→ PROMPT:
Instruction for the entries that follow: retype exactly the lines from the line with "- Watch the" to the line with "Sector: FinTech Industry", both included, and omit all others.

───── SUPPLIED MATERIAL

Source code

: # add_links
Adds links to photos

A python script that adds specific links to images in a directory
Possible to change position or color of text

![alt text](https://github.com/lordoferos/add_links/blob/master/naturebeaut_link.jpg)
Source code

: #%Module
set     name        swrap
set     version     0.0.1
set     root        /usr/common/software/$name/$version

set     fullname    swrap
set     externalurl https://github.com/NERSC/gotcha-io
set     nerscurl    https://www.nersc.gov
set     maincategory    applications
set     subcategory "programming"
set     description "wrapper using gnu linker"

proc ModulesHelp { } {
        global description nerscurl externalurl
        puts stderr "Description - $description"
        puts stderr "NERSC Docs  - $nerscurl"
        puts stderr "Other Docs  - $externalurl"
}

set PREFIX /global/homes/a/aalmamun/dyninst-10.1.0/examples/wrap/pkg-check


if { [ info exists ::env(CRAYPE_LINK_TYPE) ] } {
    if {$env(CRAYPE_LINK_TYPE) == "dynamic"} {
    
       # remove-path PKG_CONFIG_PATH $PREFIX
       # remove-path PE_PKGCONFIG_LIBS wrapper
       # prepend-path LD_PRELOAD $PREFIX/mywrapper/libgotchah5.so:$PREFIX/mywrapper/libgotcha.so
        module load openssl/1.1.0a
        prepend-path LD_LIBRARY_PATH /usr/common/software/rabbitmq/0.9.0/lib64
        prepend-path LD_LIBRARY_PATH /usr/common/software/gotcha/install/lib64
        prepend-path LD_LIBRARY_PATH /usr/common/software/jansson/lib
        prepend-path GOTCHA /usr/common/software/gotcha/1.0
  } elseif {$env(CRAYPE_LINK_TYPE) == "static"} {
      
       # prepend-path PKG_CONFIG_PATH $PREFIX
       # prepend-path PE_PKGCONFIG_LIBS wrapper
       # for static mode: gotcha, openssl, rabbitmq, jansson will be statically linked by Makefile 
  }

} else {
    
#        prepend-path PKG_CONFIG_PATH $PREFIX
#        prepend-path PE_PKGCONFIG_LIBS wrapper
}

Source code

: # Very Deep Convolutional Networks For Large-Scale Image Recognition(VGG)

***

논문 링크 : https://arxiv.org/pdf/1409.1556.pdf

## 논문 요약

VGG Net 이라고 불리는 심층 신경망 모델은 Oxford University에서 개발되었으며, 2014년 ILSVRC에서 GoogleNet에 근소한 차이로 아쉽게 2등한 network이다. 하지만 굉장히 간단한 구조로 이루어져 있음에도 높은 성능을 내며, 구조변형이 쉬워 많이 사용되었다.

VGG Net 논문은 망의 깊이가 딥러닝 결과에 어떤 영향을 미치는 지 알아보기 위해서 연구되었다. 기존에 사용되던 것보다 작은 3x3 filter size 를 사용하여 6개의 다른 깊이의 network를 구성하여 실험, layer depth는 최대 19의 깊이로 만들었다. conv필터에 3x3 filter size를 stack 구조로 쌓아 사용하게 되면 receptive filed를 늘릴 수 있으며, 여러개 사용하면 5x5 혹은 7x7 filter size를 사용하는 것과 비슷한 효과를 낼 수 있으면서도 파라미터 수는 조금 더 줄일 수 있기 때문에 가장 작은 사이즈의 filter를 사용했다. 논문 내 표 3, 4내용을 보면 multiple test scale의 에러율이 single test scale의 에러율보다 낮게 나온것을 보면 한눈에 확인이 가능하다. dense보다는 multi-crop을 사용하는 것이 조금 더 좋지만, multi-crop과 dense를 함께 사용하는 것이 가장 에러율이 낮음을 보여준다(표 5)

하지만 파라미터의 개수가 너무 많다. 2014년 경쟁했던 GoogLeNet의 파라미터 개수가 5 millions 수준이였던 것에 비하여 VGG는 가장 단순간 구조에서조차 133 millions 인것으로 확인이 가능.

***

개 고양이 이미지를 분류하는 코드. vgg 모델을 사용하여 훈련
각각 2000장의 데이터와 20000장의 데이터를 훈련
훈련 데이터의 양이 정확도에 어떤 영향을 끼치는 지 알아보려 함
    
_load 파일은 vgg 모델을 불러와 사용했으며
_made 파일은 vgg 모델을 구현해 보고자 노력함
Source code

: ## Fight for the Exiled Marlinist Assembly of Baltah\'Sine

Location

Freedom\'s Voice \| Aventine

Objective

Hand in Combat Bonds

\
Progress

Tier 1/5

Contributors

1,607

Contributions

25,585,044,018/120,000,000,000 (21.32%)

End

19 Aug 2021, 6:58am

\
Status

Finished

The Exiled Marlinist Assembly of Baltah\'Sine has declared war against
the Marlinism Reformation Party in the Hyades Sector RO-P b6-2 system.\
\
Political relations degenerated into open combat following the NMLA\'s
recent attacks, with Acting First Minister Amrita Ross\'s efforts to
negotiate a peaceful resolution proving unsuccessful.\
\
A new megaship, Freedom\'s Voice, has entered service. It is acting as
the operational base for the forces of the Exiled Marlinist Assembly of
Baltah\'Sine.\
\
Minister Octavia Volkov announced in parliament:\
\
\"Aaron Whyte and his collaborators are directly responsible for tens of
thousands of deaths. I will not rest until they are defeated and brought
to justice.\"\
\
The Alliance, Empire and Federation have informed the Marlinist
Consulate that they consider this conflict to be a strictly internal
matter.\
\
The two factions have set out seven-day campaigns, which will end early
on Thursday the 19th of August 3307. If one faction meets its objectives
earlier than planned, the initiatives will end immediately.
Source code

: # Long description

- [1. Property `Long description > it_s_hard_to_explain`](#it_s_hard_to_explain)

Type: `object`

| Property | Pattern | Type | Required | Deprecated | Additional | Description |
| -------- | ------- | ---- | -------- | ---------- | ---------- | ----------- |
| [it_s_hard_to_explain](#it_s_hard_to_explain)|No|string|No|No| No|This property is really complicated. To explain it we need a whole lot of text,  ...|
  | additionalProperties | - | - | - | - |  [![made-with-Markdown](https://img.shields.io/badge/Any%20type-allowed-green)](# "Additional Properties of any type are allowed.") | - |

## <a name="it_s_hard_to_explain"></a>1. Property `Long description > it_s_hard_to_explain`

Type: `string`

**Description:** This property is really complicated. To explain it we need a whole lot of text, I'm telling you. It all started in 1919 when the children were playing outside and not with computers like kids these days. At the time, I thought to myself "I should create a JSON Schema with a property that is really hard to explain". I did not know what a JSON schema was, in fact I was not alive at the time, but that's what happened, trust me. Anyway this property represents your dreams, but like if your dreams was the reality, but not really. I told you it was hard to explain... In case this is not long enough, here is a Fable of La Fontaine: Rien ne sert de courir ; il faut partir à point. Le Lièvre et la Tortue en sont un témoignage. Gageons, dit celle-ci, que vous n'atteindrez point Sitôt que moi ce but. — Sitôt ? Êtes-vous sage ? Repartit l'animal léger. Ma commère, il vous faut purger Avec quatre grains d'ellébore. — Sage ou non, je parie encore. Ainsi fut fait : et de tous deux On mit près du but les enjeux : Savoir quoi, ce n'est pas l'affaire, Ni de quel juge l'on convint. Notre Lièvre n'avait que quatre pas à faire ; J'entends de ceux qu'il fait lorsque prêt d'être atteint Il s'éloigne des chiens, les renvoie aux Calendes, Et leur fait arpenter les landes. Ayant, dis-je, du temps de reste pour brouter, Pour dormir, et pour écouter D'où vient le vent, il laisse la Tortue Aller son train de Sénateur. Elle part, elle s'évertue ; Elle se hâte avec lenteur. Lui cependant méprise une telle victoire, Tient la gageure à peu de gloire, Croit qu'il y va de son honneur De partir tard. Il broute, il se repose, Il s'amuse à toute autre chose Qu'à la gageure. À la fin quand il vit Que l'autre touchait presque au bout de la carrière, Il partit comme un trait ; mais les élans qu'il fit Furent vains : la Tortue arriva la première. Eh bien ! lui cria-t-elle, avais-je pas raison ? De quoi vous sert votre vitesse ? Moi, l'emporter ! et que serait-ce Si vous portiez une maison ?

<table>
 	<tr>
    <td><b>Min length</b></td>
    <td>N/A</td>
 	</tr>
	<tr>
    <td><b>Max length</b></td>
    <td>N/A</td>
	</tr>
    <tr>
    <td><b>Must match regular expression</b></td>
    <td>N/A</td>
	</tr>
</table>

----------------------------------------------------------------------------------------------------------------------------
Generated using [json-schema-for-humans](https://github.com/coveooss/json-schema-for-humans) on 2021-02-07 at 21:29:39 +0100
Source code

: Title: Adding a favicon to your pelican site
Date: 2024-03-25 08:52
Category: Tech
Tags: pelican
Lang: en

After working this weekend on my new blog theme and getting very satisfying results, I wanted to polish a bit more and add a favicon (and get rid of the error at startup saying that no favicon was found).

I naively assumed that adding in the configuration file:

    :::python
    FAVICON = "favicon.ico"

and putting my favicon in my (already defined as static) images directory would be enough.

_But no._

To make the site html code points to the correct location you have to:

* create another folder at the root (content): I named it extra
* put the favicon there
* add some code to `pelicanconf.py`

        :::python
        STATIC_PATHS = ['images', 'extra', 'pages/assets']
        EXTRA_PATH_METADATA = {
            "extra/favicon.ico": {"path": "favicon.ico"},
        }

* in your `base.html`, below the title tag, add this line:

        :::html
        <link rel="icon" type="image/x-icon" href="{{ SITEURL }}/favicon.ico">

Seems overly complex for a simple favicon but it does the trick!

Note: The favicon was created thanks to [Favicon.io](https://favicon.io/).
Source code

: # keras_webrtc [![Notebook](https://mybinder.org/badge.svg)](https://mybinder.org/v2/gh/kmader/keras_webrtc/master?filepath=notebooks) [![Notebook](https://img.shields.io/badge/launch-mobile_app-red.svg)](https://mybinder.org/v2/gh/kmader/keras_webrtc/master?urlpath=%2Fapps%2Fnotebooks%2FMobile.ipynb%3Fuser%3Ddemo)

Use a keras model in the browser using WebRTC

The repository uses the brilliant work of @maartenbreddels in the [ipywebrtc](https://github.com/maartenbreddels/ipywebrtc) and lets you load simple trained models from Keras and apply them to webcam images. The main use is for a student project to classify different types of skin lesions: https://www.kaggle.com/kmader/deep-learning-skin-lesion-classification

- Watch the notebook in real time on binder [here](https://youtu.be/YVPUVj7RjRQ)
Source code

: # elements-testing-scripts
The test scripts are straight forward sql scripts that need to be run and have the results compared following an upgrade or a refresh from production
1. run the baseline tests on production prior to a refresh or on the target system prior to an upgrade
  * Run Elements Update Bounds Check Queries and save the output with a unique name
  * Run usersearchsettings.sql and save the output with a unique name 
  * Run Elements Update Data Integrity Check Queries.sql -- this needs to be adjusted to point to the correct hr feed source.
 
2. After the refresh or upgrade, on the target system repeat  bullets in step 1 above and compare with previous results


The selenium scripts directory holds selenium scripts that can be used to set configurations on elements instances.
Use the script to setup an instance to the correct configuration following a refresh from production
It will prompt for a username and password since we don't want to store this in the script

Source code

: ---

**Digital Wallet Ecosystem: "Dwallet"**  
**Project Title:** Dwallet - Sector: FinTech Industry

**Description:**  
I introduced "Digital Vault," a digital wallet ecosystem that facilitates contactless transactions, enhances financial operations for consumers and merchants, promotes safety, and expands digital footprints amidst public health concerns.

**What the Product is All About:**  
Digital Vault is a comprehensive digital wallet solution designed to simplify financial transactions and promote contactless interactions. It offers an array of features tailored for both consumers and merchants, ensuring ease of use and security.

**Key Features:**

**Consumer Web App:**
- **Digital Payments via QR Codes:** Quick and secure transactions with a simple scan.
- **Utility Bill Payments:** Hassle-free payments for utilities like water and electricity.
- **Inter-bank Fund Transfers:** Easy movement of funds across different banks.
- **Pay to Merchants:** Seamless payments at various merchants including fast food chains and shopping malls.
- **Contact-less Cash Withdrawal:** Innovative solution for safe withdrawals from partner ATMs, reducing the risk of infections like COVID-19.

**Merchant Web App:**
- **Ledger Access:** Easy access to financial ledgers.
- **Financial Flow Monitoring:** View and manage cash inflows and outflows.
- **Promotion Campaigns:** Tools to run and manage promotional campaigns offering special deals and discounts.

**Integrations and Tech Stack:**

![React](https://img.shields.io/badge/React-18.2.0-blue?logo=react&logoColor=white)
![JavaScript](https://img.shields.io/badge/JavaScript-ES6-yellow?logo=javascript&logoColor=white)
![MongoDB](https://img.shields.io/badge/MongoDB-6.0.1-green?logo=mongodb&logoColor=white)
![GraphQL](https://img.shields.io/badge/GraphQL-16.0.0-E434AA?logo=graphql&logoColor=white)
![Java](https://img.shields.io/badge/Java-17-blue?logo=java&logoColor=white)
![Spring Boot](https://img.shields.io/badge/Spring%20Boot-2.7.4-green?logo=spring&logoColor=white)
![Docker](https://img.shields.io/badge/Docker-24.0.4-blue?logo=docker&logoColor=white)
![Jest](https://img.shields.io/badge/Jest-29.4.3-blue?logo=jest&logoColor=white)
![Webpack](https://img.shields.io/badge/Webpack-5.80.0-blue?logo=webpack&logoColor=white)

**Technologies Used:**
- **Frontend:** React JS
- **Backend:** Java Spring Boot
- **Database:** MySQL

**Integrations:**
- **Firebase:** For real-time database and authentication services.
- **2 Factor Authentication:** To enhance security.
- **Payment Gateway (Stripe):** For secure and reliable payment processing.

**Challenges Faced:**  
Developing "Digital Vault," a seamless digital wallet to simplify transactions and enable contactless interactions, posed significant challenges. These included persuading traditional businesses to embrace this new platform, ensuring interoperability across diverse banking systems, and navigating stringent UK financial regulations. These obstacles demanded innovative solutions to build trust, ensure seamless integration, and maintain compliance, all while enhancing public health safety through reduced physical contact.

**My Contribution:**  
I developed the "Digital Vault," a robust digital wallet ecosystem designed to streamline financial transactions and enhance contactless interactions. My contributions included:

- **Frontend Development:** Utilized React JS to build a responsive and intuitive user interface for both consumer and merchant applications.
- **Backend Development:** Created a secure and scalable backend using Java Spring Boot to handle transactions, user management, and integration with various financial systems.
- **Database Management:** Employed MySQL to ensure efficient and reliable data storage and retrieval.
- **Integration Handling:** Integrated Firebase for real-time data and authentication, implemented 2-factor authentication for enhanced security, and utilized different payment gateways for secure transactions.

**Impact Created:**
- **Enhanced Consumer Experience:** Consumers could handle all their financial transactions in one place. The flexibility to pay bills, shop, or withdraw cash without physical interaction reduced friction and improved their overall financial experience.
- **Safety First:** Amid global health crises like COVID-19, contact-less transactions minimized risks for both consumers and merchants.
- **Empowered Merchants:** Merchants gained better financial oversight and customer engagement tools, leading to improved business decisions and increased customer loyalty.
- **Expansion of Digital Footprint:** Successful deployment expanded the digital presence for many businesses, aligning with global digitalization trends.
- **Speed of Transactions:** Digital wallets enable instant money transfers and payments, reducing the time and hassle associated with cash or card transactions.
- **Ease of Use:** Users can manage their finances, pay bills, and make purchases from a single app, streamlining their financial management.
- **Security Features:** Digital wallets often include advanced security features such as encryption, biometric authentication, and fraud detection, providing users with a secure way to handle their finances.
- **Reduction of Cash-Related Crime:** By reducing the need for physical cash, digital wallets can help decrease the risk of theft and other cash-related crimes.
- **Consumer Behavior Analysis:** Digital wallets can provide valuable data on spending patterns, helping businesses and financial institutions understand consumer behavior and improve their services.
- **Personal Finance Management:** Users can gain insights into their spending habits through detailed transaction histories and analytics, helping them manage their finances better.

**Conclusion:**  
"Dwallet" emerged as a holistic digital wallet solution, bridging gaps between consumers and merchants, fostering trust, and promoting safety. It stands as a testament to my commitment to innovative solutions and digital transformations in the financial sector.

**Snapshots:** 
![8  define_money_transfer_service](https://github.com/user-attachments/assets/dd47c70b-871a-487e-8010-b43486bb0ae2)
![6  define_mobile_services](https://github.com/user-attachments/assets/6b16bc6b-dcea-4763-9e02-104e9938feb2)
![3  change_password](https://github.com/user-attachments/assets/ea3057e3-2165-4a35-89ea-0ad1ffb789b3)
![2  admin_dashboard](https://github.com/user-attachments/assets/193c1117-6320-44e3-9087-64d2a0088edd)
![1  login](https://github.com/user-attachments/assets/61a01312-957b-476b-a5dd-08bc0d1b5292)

──────────

→ FINAL ANSWER:
- Watch the notebook in real time on binder [here](https://youtu.be/YVPUVj7RjRQ)
Source code

: # elements-testing-scripts
The test scripts are straight forward sql scripts that need to be run and have the results compared following an upgrade or a refresh from production
1. run the baseline tests on production prior to a refresh or on the target system prior to an upgrade
  * Run Elements Update Bounds Check Queries and save the output with a unique name
  * Run usersearchsettings.sql and save the output with a unique name 
  * Run Elements Update Data Integrity Check Queries.sql -- this needs to be adjusted to point to the correct hr feed source.
 
2. After the refresh or upgrade, on the target system repeat  bullets in step 1 above and compare with previous results


The selenium scripts directory holds selenium scripts that can be used to set configurations on elements instances.
Use the script to setup an instance to the correct configuration following a refresh from production
It will prompt for a username and password since we don't want to store this in the script

Source code

: ---

**Digital Wallet Ecosystem: "Dwallet"**  
**Project Title:** Dwallet - Sector: FinTech Industry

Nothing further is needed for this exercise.